Transferring patient charges from the EHR to your practice management (PM) system should be seamless - electronically transmitting data is an example of efficient workflow. But, if you are forcing your providers to first complete a paper visit-encounter form, and then transfer that information to the EHR, it can lead to inconsistencies, lost data, and redundant work processes. Furthermore, asking your check-out station to compare electronic patient information against the paper encounter form is burdensome and creates even more work when discrepancies arise.

Automatic payment posting

Automatic payment posting can significantly reduce staff work, so why don't more billing staff embrace and drive implementation of auto-post opportunities? Holding tight to the status quo - manual payment posting and reconciliation - is an inefficient use of our most costly resource: staff.
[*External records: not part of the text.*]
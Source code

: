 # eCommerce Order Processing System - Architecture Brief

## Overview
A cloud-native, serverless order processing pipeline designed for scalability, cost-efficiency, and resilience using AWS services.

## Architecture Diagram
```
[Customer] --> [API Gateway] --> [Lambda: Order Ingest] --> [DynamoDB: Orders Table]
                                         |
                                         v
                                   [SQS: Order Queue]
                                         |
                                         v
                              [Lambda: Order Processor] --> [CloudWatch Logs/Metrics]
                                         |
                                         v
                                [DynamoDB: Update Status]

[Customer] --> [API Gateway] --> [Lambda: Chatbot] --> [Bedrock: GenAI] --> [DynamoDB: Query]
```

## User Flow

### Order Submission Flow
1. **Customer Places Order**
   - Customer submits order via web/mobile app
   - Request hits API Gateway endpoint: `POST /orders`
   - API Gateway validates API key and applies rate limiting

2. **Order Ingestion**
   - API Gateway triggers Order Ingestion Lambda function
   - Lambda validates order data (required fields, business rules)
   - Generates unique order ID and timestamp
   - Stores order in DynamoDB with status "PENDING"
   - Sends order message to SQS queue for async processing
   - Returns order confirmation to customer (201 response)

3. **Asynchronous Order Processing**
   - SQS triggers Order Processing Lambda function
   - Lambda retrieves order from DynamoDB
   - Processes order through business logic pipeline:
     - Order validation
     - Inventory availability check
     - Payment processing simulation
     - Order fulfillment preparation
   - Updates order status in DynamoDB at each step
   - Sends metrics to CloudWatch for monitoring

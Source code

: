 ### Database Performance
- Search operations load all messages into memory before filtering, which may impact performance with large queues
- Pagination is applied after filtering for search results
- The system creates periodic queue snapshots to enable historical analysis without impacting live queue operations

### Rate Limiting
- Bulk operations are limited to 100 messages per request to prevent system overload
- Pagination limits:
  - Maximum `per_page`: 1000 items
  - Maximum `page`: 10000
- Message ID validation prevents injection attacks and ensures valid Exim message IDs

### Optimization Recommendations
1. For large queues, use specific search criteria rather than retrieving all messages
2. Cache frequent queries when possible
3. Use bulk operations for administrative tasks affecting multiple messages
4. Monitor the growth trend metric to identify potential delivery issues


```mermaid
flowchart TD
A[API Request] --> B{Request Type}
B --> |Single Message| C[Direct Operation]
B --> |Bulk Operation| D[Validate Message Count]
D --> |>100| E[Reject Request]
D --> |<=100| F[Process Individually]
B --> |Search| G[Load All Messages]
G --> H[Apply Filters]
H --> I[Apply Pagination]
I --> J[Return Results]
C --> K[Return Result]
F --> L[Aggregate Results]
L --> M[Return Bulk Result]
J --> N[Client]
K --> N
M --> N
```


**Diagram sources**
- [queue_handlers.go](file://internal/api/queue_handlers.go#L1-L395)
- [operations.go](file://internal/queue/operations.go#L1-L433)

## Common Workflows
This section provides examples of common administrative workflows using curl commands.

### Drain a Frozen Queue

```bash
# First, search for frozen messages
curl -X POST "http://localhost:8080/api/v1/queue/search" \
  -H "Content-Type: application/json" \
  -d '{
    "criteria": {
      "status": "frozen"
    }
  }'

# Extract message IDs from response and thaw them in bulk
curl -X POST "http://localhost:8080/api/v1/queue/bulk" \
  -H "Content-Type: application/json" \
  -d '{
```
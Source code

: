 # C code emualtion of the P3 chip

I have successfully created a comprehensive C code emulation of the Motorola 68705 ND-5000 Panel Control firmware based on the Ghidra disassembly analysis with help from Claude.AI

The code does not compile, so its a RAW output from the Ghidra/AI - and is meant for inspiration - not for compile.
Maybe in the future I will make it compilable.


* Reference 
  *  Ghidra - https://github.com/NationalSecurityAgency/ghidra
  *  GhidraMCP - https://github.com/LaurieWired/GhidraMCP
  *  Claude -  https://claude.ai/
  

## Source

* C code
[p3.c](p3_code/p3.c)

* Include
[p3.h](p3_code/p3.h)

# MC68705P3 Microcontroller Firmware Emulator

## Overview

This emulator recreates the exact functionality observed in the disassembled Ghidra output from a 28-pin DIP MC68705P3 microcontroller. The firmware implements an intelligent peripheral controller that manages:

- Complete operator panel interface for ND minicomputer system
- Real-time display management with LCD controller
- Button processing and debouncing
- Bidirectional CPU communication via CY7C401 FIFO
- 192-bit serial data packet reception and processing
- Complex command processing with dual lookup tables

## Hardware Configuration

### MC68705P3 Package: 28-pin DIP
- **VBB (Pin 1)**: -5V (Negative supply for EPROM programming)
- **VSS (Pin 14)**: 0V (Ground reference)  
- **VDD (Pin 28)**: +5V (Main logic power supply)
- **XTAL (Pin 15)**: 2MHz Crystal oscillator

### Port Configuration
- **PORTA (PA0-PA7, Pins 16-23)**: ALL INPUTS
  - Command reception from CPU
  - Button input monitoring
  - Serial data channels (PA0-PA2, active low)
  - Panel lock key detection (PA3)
Routinely ask your payers, clearinghouses, and software vendors about new services coming online, and roll out every new payer as electronic remittance and auto-posting become available. Investigate a bank lockbox service that converts the paper explanation of benefits (EOBs) to electronic transactions (837s) for automatic posting to patient accounts.

Insurance eligibility verification

Investigate and incorporate automatic insurance eligibility verification into your work flows. You can use your clearinghouse service to upload the appointment schedule a couple of days in advance, in a batch process. For walk-in patients, use real-time verification through your PM system. An integrated verification solution creates a history within the patient's record that supports follow-up collection efforts, if there are later discrepancies with the payer.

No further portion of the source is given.